The binary search is an excellent algorithm to find an item in a sorted list, being O(Log n) it is very efficient. This is an implementation in Python:
def binary_search(items, required_item):
low = 0
high = len(items) - 1
while low <= high:
index = (low + high) // 2
item = items[index]
if item == required_item:
return index
if item > required_item:
high = index - 1
else:
low = index + 1
Essentially it works like this:
- start with low set to the first item, high to the last, index to the middle
- if the item at the index is a match, we are done, return the index
- if the item is greater, halve the list by ignoring the item and all items after it
- otherwise, halve the list by ignoring the item and all items before it
- repeat until there are no more items to check
For example, consider this :
animals = ["cat", "dog", "elephant", "lion", "sparrow", "tiger", "wombat"]

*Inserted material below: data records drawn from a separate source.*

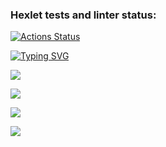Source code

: ### Hexlet tests and linter status:
[![Actions Status](https://github.com/AleksandrZhuravlevv/python-project-50/workflows/hexlet-check/badge.svg)](https://github.com/AleksandrZhuravlevv/python-project-50/actions)

<a href="https://git.io/typing-svg"><img src="https://readme-typing-svg.demolab.com?font=Fira+Code&pause=1000&color=F75C00&background=FFF2E700&width=435&lines=Hello%2C+I'm+Aleksandr;And+this+is+my+second+project" alt="Typing SVG" /></a>

<a href="https://asciinema.org/a/J5cwK0YzH31a6OQqstrsCOB8x" target="_blank"><img src="https://asciinema.org/a/J5cwK0YzH31a6OQqstrsCOB8x.svg" /></a>

<a href="https://asciinema.org/a/TFc11utzkT5tJEvgRRR2pdbuY" target="_blank"><img src="https://asciinema.org/a/TFc11utzkT5tJEvgRRR2pdbuY.svg" /></a>

<a href="https://asciinema.org/a/BEvN0tt2tv5rN5q0psCB4BVGG" target="_blank"><img src="https://asciinema.org/a/BEvN0tt2tv5rN5q0psCB4BVGG.svg" /></a>

<a href="https://asciinema.org/a/ykwL5BbQEvvSgwh8cP05mEjbl" target="_blank"><img src="https://asciinema.org/a/ykwL5BbQEvvSgwh8cP05mEjbl.svg" /></a>
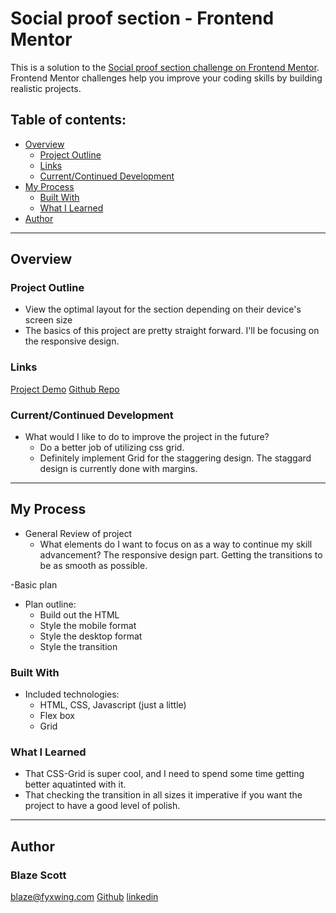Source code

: # Social proof section - Frontend Mentor

This is a solution to the [Social proof section challenge on Frontend Mentor](https://www.frontendmentor.io/challenges/social-proof-section-6e0qTv_bA). Frontend Mentor challenges help you improve your coding skills by building realistic projects. 

## Table of contents:

- [Overview](#overview) 
  - [Project Outline](#project-outline)
  - [Links](#links)
  - [Current/Continued Development](#current/continued-development)
- [My Process](#my-process)
  - [Built With](#built-with)
  - [What I Learned](#what-i-learned)
- [Author](#author)

---

## Overview

### Project Outline

- View the optimal layout for the section depending on their device's screen size
- The basics of this project are pretty straight forward. I'll be focusing on the responsive design.

### Links

[Project Demo](Demo.Url)
[Github Repo](github.repo)

### Current/Continued Development

- What would I like to do to improve the project in the future?
  - Do a better job of utilizing css grid.
  - Definitely implement Grid for the staggering design.
    The staggard design is currently done with margins.

---

## My Process

- General Review of project
  - What elements do I want to focus on as a way to continue my skill advancement?
    The responsive design part. Getting the transitions to be as smooth as possible.
  

-Basic plan
  - Plan outline:
    - Build out the HTML
    - Style the mobile format
    - Style the desktop format
    - Style the transition

### Built With

- Included technologies:
  - HTML, CSS, Javascript (just a little)
  - Flex box
  - Grid

### What I Learned

- That CSS-Grid is super cool, and I need to spend some time getting better aquatinted with it.
- That checking the transition in all sizes it imperative if you want the project to have a good level of polish. 

--- 

## Author

### Blaze Scott

<blaze@fyxwing.com>
[Github](https://github.com/ablueblaze)
[linkedin](https://www.linkedin.com/in/blaze-scott-3672b891/)
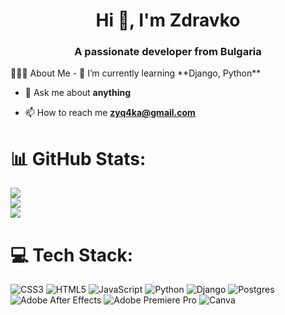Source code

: <h1 align="center">Hi 👋, I'm Zdravko</h1>
<h3 align="center">A passionate developer from Bulgaria</h3>
👨🏻‍💻 About Me
- 🌱 I’m currently learning **Django, Python**

- 💬 Ask me about **anything**

- 📫 How to reach me **zyq4ka@gmail.com**
  
# 📊 GitHub Stats:
![](https://github-readme-stats.vercel.app/api?username=ZdravkoIvanovBG&theme=merko&hide_border=false&include_all_commits=false&count_private=false)<br/>
![](https://github-readme-streak-stats.herokuapp.com/?user=ZdravkoIvanovBG&theme=merko&hide_border=false)<br/>
![](https://github-readme-stats.vercel.app/api/top-langs/?username=ZdravkoIvanovBG&theme=merko&hide_border=false&include_all_commits=false&count_private=false&layout=compact)

# 💻 Tech Stack:
![CSS3](https://img.shields.io/badge/css3-%231572B6.svg?style=for-the-badge&logo=css3&logoColor=white) ![HTML5](https://img.shields.io/badge/html5-%23E34F26.svg?style=for-the-badge&logo=html5&logoColor=white) ![JavaScript](https://img.shields.io/badge/javascript-%23323330.svg?style=for-the-badge&logo=javascript&logoColor=%23F7DF1E) ![Python](https://img.shields.io/badge/python-3670A0?style=for-the-badge&logo=python&logoColor=ffdd54) ![Django](https://img.shields.io/badge/django-%23092E20.svg?style=for-the-badge&logo=django&logoColor=white) ![Postgres](https://img.shields.io/badge/postgres-%23316192.svg?style=for-the-badge&logo=postgresql&logoColor=white) ![Adobe After Effects](https://img.shields.io/badge/Adobe%20After%20Effects-9999FF.svg?style=for-the-badge&logo=Adobe%20After%20Effects&logoColor=white) ![Adobe Premiere Pro](https://img.shields.io/badge/Adobe%20Premiere%20Pro-9999FF.svg?style=for-the-badge&logo=Adobe%20Premiere%20Pro&logoColor=white) ![Canva](https://img.shields.io/badge/Canva-%2300C4CC.svg?style=for-the-badge&logo=Canva&logoColor=white)
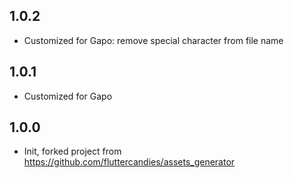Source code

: ## 1.0.2

* Customized for Gapo: remove special character from file name
## 1.0.1

* Customized for Gapo

## 1.0.0

* Init, forked project from https://github.com/fluttercandies/assets_generator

print('index of tiger : ', binary_search(animals, "tiger") or "not found")
print('index of dog : ', binary_search(animals, "dog") or "not found")
print('index of turtle: ', binary_search(animals, "turtle") or "not found")
# outputs:
index of tiger : 5
index of dog : 1
index of turtle: not found
These are the steps involved in finding tiger:
- Our initial search range is between the very first and last items, hence low is 0 and high is 6. We calculate the middle to be 3, so we set the index accordingly.
Initial Step
0 cat <-- low 1 dog 2 elephant 3 lion <-- index 4 sparrow 5 tiger 6 wombat <-- high
- lion is less than tiger, so we now set low to index + 1, thus excluding lion and the items before it from our next search. We calculate the new middle to be 5, and set the index.
Next Step
0 cat 1 dog 2 elephant 3 lion 4 sparrow <-- low 5 tiger <-- index 6 wombat <-- high
- tiger is indeed what we are looking for, so we have finished our search.
That’s the binary search in a nutshell.